# TASK GOAL
Each record needs to be transcribed word for word, though without its pictures.

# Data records
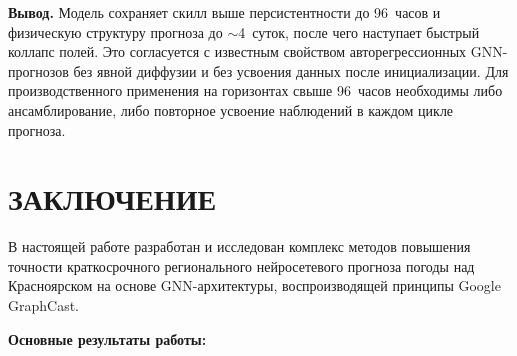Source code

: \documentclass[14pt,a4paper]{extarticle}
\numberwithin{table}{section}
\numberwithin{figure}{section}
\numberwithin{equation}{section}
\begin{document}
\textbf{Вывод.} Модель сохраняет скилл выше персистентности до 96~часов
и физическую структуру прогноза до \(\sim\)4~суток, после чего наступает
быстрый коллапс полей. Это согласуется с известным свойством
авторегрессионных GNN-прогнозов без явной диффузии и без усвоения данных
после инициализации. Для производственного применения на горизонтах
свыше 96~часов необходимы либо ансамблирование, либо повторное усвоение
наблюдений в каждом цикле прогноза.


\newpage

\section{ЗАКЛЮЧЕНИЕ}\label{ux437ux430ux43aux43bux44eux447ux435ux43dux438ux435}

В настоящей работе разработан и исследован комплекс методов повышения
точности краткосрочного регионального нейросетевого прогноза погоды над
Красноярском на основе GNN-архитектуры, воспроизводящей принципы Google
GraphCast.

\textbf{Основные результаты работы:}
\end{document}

# ANSWER TO THIS TASK
Source code

: \documentclass[14pt,a4paper]{extarticle}
\numberwithin{table}{section}
\numberwithin{figure}{section}
\numberwithin{equation}{section}
\begin{document}
\textbf{Вывод.} Модель сохраняет скилл выше персистентности до 96~часов
и физическую структуру прогноза до \(\sim\)4~суток, после чего наступает
быстрый коллапс полей. Это согласуется с известным свойством
авторегрессионных GNN-прогнозов без явной диффузии и без усвоения данных
после инициализации. Для производственного применения на горизонтах
свыше 96~часов необходимы либо ансамблирование, либо повторное усвоение
наблюдений в каждом цикле прогноза.


\newpage

\section{ЗАКЛЮЧЕНИЕ}\label{ux437ux430ux43aux43bux44eux447ux435ux43dux438ux435}

В настоящей работе разработан и исследован комплекс методов повышения
точности краткосрочного регионального нейросетевого прогноза погоды над
Красноярском на основе GNN-архитектуры, воспроизводящей принципы Google
GraphCast.

\textbf{Основные результаты работы:}
\end{document}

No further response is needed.